Saved entries:
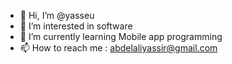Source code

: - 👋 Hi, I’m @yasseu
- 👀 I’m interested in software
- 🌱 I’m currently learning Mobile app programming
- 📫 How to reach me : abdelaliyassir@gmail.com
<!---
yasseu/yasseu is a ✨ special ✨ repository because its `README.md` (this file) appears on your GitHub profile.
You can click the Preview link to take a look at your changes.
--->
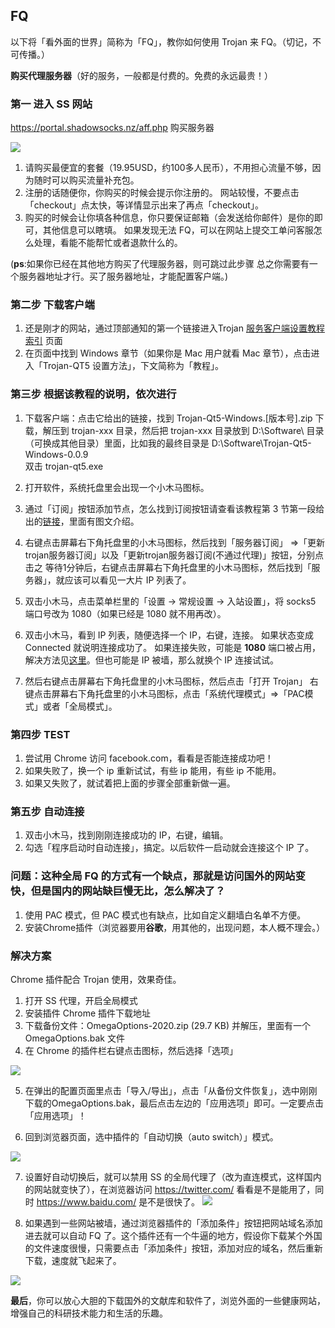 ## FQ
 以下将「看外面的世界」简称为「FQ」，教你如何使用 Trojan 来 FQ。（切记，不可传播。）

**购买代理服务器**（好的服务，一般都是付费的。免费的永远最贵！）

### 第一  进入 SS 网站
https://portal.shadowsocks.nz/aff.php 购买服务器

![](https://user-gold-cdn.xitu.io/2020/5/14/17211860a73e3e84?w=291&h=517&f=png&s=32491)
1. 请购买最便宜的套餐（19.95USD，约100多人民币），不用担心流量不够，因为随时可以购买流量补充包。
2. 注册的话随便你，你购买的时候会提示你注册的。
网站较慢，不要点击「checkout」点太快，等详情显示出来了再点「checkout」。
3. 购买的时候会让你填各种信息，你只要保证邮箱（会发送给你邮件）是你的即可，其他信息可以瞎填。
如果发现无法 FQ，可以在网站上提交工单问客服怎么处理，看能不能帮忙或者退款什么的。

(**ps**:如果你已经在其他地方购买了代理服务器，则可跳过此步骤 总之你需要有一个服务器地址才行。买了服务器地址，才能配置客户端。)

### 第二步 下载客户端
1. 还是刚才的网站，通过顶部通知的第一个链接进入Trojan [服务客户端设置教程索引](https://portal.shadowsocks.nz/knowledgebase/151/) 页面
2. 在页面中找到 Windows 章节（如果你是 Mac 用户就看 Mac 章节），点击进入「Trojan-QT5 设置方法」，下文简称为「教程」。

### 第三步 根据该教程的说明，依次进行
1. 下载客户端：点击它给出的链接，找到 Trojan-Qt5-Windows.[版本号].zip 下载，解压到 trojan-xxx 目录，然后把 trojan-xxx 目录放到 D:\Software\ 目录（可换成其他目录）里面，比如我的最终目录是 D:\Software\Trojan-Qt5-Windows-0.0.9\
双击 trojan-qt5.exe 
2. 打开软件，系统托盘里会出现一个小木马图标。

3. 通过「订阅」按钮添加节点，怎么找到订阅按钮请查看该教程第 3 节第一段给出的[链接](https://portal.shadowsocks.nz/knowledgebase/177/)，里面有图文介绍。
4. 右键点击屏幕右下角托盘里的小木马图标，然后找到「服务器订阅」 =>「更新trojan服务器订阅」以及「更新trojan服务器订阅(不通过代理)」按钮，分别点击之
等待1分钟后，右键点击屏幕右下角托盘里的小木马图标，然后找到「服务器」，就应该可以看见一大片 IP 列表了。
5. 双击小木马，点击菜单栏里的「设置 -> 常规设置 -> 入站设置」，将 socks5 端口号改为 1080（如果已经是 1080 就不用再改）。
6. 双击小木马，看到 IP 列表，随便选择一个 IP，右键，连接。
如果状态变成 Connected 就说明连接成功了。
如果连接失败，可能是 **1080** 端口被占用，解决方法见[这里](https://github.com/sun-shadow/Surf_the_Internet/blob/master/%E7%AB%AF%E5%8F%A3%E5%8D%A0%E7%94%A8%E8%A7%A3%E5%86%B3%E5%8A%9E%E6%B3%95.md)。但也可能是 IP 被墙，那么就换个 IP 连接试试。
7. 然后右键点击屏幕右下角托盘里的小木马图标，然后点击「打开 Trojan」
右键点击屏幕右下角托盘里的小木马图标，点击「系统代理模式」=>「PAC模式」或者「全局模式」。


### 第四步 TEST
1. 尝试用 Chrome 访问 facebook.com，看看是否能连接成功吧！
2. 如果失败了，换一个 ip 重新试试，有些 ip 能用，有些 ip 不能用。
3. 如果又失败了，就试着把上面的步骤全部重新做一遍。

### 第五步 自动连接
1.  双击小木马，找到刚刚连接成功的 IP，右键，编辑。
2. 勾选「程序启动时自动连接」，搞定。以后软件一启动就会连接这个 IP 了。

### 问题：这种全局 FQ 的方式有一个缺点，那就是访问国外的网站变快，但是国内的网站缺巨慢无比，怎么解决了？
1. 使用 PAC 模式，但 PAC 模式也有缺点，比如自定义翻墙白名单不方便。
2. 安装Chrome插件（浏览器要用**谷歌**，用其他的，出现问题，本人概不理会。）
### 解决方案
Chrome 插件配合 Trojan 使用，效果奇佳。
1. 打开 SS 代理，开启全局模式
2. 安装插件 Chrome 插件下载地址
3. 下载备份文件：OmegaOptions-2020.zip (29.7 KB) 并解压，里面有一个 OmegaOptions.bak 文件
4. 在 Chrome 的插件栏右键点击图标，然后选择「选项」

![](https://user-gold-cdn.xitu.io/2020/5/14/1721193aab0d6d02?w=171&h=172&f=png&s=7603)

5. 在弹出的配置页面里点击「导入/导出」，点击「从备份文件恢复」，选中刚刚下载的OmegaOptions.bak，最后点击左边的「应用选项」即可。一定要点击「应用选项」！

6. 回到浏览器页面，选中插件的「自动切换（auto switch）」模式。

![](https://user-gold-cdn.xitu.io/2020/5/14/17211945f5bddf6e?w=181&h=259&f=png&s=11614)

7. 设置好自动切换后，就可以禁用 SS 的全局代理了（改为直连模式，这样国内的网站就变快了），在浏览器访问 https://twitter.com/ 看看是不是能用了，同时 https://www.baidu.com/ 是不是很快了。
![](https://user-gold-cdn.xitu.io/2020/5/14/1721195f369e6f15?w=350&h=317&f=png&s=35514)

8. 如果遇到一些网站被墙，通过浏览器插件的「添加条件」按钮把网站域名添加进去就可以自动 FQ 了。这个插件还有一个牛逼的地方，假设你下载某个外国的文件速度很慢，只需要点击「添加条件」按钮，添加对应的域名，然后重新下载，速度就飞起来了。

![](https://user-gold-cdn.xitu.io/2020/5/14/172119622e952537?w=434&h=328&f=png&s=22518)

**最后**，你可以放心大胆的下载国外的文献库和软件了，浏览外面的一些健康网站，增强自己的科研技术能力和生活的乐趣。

-- Assigned task --
Wherever the string "user" occurs in the data, copy the line that holds it.

-- Answer section --
![](https://user-gold-cdn.xitu.io/2020/5/14/17211860a73e3e84?w=291&h=517&f=png&s=32491)
![](https://user-gold-cdn.xitu.io/2020/5/14/1721193aab0d6d02?w=171&h=172&f=png&s=7603)
![](https://user-gold-cdn.xitu.io/2020/5/14/17211945f5bddf6e?w=181&h=259&f=png&s=11614)
![](https://user-gold-cdn.xitu.io/2020/5/14/1721195f369e6f15?w=350&h=317&f=png&s=35514)
![](https://user-gold-cdn.xitu.io/2020/5/14/172119622e952537?w=434&h=328&f=png&s=22518)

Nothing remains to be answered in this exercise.